[Assigned task]:
Write out the records below exactly as they appear, skipping each picture.

Saved data entries
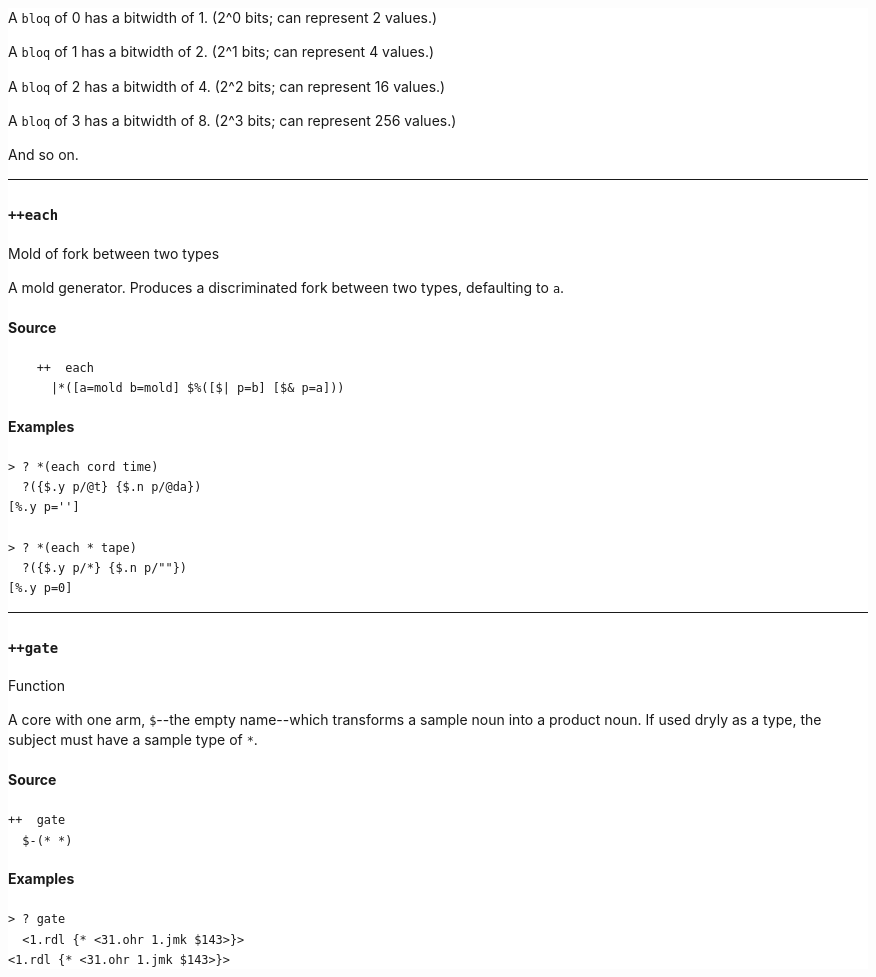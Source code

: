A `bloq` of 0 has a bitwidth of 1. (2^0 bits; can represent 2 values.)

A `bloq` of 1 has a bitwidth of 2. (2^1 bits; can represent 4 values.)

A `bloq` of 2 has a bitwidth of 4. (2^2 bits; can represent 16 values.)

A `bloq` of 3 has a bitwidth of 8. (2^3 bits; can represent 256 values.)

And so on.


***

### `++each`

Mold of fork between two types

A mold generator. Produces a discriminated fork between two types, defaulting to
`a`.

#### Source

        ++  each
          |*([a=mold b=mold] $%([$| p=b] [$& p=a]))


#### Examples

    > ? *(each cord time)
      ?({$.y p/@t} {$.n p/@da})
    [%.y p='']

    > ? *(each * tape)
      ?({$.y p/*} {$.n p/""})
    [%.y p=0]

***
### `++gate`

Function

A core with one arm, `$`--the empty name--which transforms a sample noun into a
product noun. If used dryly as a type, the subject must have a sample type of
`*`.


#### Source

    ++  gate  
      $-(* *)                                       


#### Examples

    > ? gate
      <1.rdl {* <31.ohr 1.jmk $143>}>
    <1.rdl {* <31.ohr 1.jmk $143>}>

[Answer box]:
Source code

:A `bloq` of 0 has a bitwidth of 1. (2^0 bits; can represent 2 values.)

A `bloq` of 1 has a bitwidth of 2. (2^1 bits; can represent 4 values.)

A `bloq` of 2 has a bitwidth of 4. (2^2 bits; can represent 16 values.)

A `bloq` of 3 has a bitwidth of 8. (2^3 bits; can represent 256 values.)

And so on.


***

### `++each`

Mold of fork between two types

A mold generator. Produces a discriminated fork between two types, defaulting to
`a`.

#### Source

        ++  each
          |*([a=mold b=mold] $%([$| p=b] [$& p=a]))


#### Examples

    > ? *(each cord time)
      ?({$.y p/@t} {$.n p/@da})
    [%.y p='']

    > ? *(each * tape)
      ?({$.y p/*} {$.n p/""})
    [%.y p=0]

***
### `++gate`

Function

A core with one arm, `$`--the empty name--which transforms a sample noun into a
product noun. If used dryly as a type, the subject must have a sample type of
`*`.


#### Source

    ++  gate  
      $-(* *)                                       


#### Examples

    > ? gate
      <1.rdl {* <31.ohr 1.jmk $143>}>
    <1.rdl {* <31.ohr 1.jmk $143>}>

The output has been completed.